[Source data]
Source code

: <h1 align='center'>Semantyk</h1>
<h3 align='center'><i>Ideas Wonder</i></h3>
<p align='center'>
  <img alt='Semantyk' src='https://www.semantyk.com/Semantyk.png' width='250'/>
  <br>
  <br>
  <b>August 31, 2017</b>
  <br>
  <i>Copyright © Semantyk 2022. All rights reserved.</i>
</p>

[Task statement] Search the entries for the word "align" and pick out every line that holds it.

[Response area]
: <h1 align='center'>Semantyk</h1>
<h3 align='center'><i>Ideas Wonder</i></h3>
<p align='center'>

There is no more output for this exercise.